Data for the task

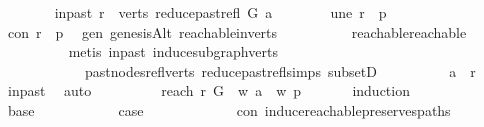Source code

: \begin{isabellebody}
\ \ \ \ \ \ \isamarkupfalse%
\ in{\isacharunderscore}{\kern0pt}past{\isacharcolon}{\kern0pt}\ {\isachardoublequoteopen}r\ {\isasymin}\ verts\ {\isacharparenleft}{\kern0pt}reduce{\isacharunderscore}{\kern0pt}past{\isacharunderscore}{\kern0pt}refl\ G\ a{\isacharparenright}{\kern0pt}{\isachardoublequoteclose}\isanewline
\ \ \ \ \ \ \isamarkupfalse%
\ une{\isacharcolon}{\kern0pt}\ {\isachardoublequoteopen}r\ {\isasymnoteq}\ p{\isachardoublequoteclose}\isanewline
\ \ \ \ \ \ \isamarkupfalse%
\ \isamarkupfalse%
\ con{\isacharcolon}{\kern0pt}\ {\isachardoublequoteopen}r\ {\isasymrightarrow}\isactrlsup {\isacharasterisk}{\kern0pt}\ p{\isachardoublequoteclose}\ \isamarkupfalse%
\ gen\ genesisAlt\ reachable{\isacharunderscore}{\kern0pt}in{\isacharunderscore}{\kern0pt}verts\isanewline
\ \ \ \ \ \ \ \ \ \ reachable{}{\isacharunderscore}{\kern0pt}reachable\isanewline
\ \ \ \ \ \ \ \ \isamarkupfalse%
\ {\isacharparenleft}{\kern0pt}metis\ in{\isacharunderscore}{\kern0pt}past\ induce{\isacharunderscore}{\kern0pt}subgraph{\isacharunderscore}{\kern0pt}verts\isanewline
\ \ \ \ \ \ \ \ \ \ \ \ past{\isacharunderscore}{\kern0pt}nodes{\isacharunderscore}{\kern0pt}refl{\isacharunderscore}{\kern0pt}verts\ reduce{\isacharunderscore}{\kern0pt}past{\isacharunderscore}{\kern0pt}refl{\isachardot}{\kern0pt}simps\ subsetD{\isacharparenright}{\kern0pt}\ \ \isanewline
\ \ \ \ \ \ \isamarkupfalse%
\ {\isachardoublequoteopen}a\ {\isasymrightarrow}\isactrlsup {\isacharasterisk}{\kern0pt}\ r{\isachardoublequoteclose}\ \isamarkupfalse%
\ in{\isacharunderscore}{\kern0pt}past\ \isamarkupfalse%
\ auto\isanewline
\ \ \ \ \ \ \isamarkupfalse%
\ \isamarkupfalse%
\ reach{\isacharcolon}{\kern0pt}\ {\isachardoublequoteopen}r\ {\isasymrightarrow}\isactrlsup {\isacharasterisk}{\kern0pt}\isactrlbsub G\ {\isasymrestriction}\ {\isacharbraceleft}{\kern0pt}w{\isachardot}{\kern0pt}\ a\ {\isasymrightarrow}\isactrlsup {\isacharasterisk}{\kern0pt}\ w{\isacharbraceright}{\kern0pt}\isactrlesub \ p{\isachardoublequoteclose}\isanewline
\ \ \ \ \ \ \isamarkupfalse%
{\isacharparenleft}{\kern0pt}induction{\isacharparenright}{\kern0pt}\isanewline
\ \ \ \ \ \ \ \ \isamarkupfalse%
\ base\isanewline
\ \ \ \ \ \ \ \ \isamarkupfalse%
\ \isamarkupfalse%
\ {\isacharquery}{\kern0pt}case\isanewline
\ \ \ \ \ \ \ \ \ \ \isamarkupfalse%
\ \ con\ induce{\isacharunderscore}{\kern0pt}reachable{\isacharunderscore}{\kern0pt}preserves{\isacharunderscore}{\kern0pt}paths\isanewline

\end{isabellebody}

Exercise details
In the data shown above, how many lines hold the string "isactrlsup"? The answer is the number alone.

Exercise solution
3